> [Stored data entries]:
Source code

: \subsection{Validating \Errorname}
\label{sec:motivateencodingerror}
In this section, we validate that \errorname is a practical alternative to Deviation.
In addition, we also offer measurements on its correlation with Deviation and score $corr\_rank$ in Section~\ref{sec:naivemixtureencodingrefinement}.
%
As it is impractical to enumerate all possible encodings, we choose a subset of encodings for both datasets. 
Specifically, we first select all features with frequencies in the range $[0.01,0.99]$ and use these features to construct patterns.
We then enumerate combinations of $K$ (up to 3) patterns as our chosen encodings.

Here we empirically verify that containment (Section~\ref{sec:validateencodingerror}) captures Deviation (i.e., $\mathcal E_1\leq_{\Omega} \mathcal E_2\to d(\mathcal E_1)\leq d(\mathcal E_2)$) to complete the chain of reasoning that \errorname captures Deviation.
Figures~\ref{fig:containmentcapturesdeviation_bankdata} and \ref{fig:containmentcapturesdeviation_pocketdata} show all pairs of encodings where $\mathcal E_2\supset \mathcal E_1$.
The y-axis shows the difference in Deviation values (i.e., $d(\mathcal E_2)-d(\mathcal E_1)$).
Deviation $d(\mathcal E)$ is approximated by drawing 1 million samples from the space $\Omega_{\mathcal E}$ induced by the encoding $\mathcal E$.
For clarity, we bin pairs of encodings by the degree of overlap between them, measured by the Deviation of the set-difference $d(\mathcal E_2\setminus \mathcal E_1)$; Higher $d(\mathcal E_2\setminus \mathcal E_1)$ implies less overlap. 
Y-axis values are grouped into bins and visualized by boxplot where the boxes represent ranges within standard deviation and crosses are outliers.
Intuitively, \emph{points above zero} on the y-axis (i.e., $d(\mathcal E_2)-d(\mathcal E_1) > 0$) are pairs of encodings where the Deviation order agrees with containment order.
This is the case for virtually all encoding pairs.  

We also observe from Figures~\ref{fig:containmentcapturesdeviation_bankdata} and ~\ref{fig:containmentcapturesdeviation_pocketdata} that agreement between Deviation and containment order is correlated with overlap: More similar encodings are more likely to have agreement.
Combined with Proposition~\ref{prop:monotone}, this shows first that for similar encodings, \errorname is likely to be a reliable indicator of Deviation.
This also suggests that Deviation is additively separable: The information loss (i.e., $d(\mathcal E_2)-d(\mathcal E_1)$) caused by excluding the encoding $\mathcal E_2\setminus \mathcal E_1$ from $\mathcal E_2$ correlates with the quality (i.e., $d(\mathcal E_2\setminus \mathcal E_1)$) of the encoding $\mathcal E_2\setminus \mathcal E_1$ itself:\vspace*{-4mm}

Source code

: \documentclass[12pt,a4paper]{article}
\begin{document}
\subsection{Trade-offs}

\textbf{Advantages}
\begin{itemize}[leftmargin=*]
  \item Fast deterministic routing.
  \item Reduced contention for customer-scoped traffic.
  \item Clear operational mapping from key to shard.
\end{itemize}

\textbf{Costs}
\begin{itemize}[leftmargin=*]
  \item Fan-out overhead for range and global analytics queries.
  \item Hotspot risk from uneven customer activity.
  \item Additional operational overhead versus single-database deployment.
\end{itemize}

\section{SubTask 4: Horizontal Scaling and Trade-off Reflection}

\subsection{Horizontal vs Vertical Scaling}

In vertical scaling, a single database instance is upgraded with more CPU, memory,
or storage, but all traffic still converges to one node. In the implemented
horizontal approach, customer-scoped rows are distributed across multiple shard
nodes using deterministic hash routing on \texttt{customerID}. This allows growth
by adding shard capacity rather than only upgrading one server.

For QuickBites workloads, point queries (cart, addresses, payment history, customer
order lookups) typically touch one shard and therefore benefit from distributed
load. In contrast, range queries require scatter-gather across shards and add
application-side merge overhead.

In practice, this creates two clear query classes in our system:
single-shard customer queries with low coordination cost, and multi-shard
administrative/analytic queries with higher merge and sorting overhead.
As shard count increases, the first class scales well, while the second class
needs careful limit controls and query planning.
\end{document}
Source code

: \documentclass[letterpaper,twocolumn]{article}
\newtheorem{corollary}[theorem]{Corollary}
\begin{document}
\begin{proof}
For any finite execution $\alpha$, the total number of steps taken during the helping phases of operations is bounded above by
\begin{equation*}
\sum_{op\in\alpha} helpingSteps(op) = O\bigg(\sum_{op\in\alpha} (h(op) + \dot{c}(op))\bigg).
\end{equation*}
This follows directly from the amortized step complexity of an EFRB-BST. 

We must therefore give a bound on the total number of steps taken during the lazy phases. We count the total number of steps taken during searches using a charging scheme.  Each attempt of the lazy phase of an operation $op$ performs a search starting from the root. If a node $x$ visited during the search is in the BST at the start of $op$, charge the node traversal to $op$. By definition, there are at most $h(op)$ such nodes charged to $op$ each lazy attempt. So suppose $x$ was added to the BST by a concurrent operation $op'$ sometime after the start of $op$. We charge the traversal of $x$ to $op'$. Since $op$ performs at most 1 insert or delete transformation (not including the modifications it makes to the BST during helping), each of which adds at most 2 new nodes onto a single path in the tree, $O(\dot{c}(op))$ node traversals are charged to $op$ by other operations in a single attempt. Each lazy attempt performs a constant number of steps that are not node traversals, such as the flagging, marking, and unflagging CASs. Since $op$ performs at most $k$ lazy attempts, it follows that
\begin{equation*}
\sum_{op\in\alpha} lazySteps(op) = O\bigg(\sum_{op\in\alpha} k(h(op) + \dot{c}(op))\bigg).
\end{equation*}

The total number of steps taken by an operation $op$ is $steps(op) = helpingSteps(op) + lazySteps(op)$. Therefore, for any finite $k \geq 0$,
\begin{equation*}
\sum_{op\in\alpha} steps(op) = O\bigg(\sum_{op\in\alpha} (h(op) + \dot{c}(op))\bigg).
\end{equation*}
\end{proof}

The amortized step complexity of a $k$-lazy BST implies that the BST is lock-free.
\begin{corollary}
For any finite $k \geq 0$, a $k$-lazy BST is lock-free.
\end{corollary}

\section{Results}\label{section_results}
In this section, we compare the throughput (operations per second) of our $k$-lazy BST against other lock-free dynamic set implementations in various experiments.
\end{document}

> [Problem description]:
Reproduce the lines from the one containing "The amortized step complexity of a $k$-lazy" to the end of the entries, keeping both ends and adding nothing.

> [Your solution]:
The amortized step complexity of a $k$-lazy BST implies that the BST is lock-free.
\begin{corollary}
For any finite $k \geq 0$, a $k$-lazy BST is lock-free.
\end{corollary}

\section{Results}\label{section_results}
In this section, we compare the throughput (operations per second) of our $k$-lazy BST against other lock-free dynamic set implementations in various experiments.
\end{document}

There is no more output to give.